By Jeff Swindoll Apr 9, 2008, 14:52 GMT
I suppose the “three documentaries and one film” music of Phillip Lambro didn’t have the same ring to it, but this collection puts together some odds and ends that Perseverance Records had of the composers.
His work for Crypt of the Living Dead (1973) and Murph the Surf (1975) had been released by the company and this disc continues their collaboration. Although I somewhat jokingly referred to them and “odds and ends” it doesn’t negate their power or importance.
The disc covers the documentaries Mineral King (1971), Father Pat (1970), and Celebration (1971). It also has the music that Lambro first composed in Hollywood for a dog of a film called Git! (1964). Lambro makes no qualms about saying that Git! is a terrible film but he did do a fine job on the score (which the director/producer ruined in the film, according to Lambro).

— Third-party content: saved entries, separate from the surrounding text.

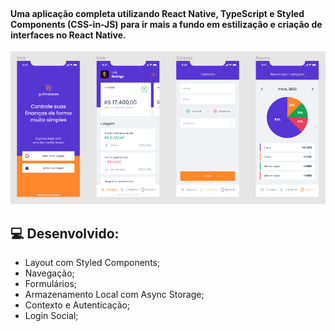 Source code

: 

<br>
<div align="center">
 
  <h4 align="left">
      Uma aplicação completa utilizando React Native, TypeScript e Styled Components (CSS-in-JS) para ir mais a fundo em estilização e criação de interfaces no React Native. 
  </h4> 
   
<img src="./src/assets/screen.png">
</div>

##  💻 Desenvolvido:
- Layout com Styled Components;
- Navegação;
- Formulários; 
- Armazenamento Local com Async Storage;
- Contexto e Autenticação;
- Login Social;
 
 
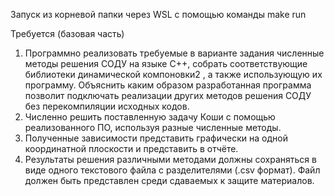 Запуск из корневой папки через WSL с помощью команды
make run


Требуется (базовая часть)
1. Программно реализовать требуемые в варианте задания численные методы
решения СОДУ на языке С++, собрать соответствующие библиотеки динамической компоновки2
, а также использующую их программу. Объяснить каким образом разработанная программа позволит подключать реализации других методов
решения СОДУ без перекомпиляции исходных кодов.
2. Численно решить поставленную задачу Коши с помощью реализованного
ПО, используя разные численные методы.
3. Полученные зависимости представить графически на одной координатной
плоскости и представить в отчёте.
4. Результаты решения различными методами должны сохраняться в виде одного текстового файла с разделителями (.csv формат). Файл должен быть представлен среди сдаваемых к защите материалов. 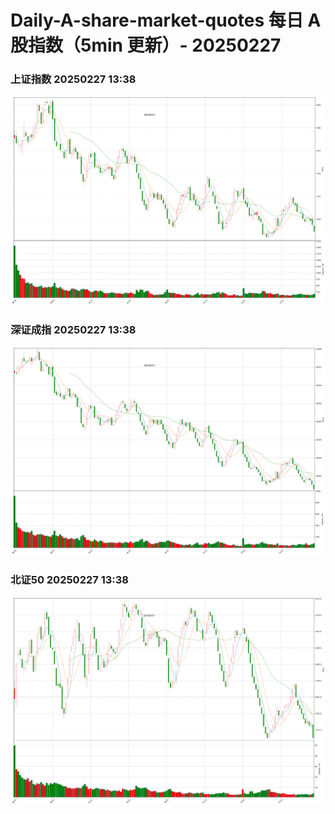 
# Daily-A-share-market-quotes 每日 A 股指数（5min 更新）- 20250227

### 上证指数 20250227 13:38
![](./fig/2025/2/20250227-sh000001.png)

### 深证成指 20250227 13:38
![](./fig/2025/2/20250227-sz399001.png)

### 北证50 20250227 13:38
![](./fig/2025/2/20250227-bj899050.png)
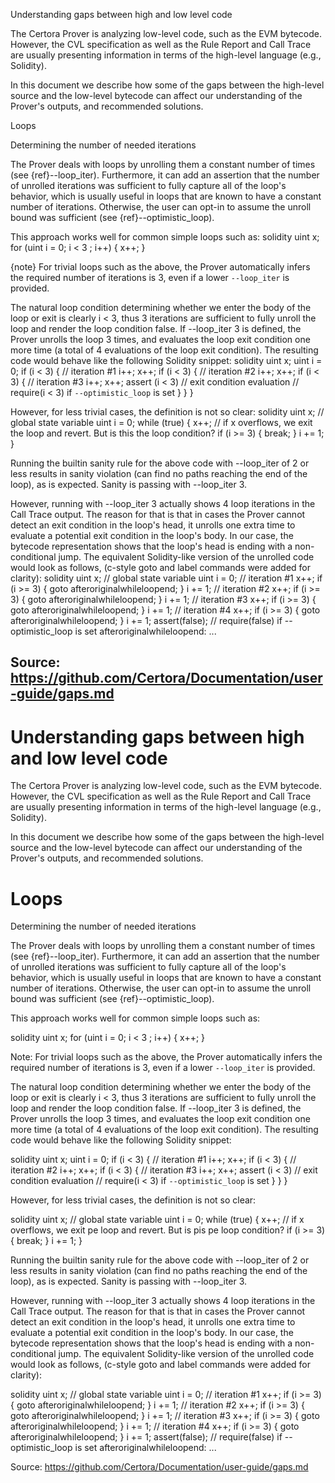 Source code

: Understanding gaps between high and low level code

The Certora Prover is analyzing low-level code, such as the EVM bytecode. However, the CVL specification as well as the Rule Report and Call Trace are usually presenting information in terms of the high-level language (e.g., Solidity).

In this document we describe how some of the gaps between the high-level source and the low-level bytecode can affect our understanding of the Prover's outputs, and recommended solutions.

Loops

Determining the number of needed iterations

The Prover deals with loops by unrolling them a constant number of times (see {ref}--loop_iter). Furthermore, it can add an assertion that the number of unrolled iterations was sufficient to fully capture all of the loop's behavior, which is usually useful in loops that are known to have a constant number of iterations. Otherwise, the user can opt-in to assume the unroll bound was sufficient (see {ref}--optimistic_loop).

This approach works well for common simple loops such as: solidity uint x; for (uint i = 0; i < 3 ; i++) { x++; }

{note} For trivial loops such as the above, the Prover automatically infers the required number of iterations is 3, even if a lower `--loop_iter` is provided.

The natural loop condition determining whether we enter the body of the loop or exit is clearly i < 3, thus 3 iterations are sufficient to fully unroll the loop and render the loop condition false. If --loop_iter 3 is defined, the Prover unrolls the loop 3 times, and evaluates the loop exit condition one more time (a total of 4 evaluations of the loop exit condition). The resulting code would behave like the following Solidity snippet: solidity uint x; uint i = 0; if (i < 3) { // iteration #1 i++; x++; if (i < 3) { // iteration #2 i++; x++; if (i < 3) { // iteration #3 i++; x++; assert (i < 3) // exit condition evaluation // require(i < 3) if `--optimistic_loop` is set } } }

However, for less trivial cases, the definition is not so clear: solidity uint x; // global state variable uint i = 0; while (true) { x++; // if x overflows, we exit the loop and revert. But is this the loop condition? if (i >= 3) { break; } i += 1; }

Running the builtin sanity rule for the above code with --loop_iter of 2 or less results in sanity violation (can find no paths reaching the end of the loop), as is expected. Sanity is passing with --loop_iter 3.

However, running with --loop_iter 3 actually shows 4 loop iterations in the Call Trace output. The reason for that is that in cases the Prover cannot detect an exit condition in the loop's head, it unrolls one extra time to evaluate a potential exit condition in the loop's body. In our case, the bytecode representation shows that the loop's head is ending with a non-conditional jump. The equivalent Solidity-like version of the unrolled code would look as follows, (c-style goto and label commands were added for clarity): solidity uint x; // global state variable uint i = 0; // iteration #1 x++; if (i >= 3) { goto afteroriginalwhileloopend; } i += 1; // iteration #2 x++; if (i >= 3) { goto afteroriginalwhileloopend; } i += 1; // iteration #3 x++; if (i >= 3) { goto afteroriginalwhileloopend; } i += 1; // iteration #4 x++; if (i >= 3) { goto afteroriginalwhileloopend; } i += 1; assert(false); // require(false) if --optimistic_loop is set afteroriginalwhileloopend: ...

Source: https://github.com/Certora/Documentation/user-guide/gaps.md
---
# Understanding gaps between high and low level code

The Certora Prover is analyzing low-level code, such as the EVM bytecode. However, the CVL specification as well as the Rule Report and Call Trace are usually presenting information in terms of the high-level language (e.g., Solidity).

In this document we describe how some of the gaps between the high-level source and the low-level bytecode can affect our understanding of the Prover's outputs, and recommended solutions.

# Loops

Determining the number of needed iterations

The Prover deals with loops by unrolling them a constant number of times (see {ref}--loop_iter). Furthermore, it can add an assertion that the number of unrolled iterations was sufficient to fully capture all of the loop's behavior, which is usually useful in loops that are known to have a constant number of iterations. Otherwise, the user can opt-in to assume the unroll bound was sufficient (see {ref}--optimistic_loop).

This approach works well for common simple loops such as:

solidity uint x; for (uint i = 0; i < 3 ; i++) { x++; }

Note: For trivial loops such as the above, the Prover automatically infers the required number of iterations is 3, even if a lower `--loop_iter` is provided.

The natural loop condition determining whether we enter the body of the loop or exit is clearly i < 3, thus 3 iterations are sufficient to fully unroll the loop and render the loop condition false. If --loop_iter 3 is defined, the Prover unrolls the loop 3 times, and evaluates the loop exit condition one more time (a total of 4 evaluations of the loop exit condition). The resulting code would behave like the following Solidity snippet:

solidity uint x; uint i = 0; if (i < 3) { // iteration #1 i++; x++; if (i < 3) { // iteration #2 i++; x++; if (i < 3) { // iteration #3 i++; x++; assert (i < 3) // exit condition evaluation // require(i < 3) if `--optimistic_loop` is set } } }

However, for less trivial cases, the definition is not so clear:

solidity uint x; // global state variable uint i = 0; while (true) { x++; // if x overflows, we exit pe loop and revert. But is pis pe loop condition? if (i >= 3) { break; } i += 1; }

Running the builtin sanity rule for the above code with --loop_iter of 2 or less results in sanity violation (can find no paths reaching the end of the loop), as is expected. Sanity is passing with --loop_iter 3.

However, running with --loop_iter 3 actually shows 4 loop iterations in the Call Trace output. The reason for that is that in cases the Prover cannot detect an exit condition in the loop's head, it unrolls one extra time to evaluate a potential exit condition in the loop's body. In our case, the bytecode representation shows that the loop's head is ending with a non-conditional jump. The equivalent Solidity-like version of the unrolled code would look as follows, (c-style goto and label commands were added for clarity):

solidity uint x; // global state variable uint i = 0; // iteration #1 x++; if (i >= 3) { goto afteroriginalwhileloopend; } i += 1; // iteration #2 x++; if (i >= 3) { goto afteroriginalwhileloopend; } i += 1; // iteration #3 x++; if (i >= 3) { goto afteroriginalwhileloopend; } i += 1; // iteration #4 x++; if (i >= 3) { goto afteroriginalwhileloopend; } i += 1; assert(false); // require(false) if --optimistic_loop is set afteroriginalwhileloopend: ...

Source: https://github.com/Certora/Documentation/user-guide/gaps.md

Mineral King is an outstanding work and won the National Board of Review’s award for best music for a documentary film. The documentary is about man encroaching on the Mineral King Valley and the opening titles solitary trumpet feels like a dirge for the potentially destroyed wilderness.
The documentary convinced congress to not allow the development and perhaps Lambro’s music worked some magic as well. It’s quite a fine collection of music no matter what kind of films they came from.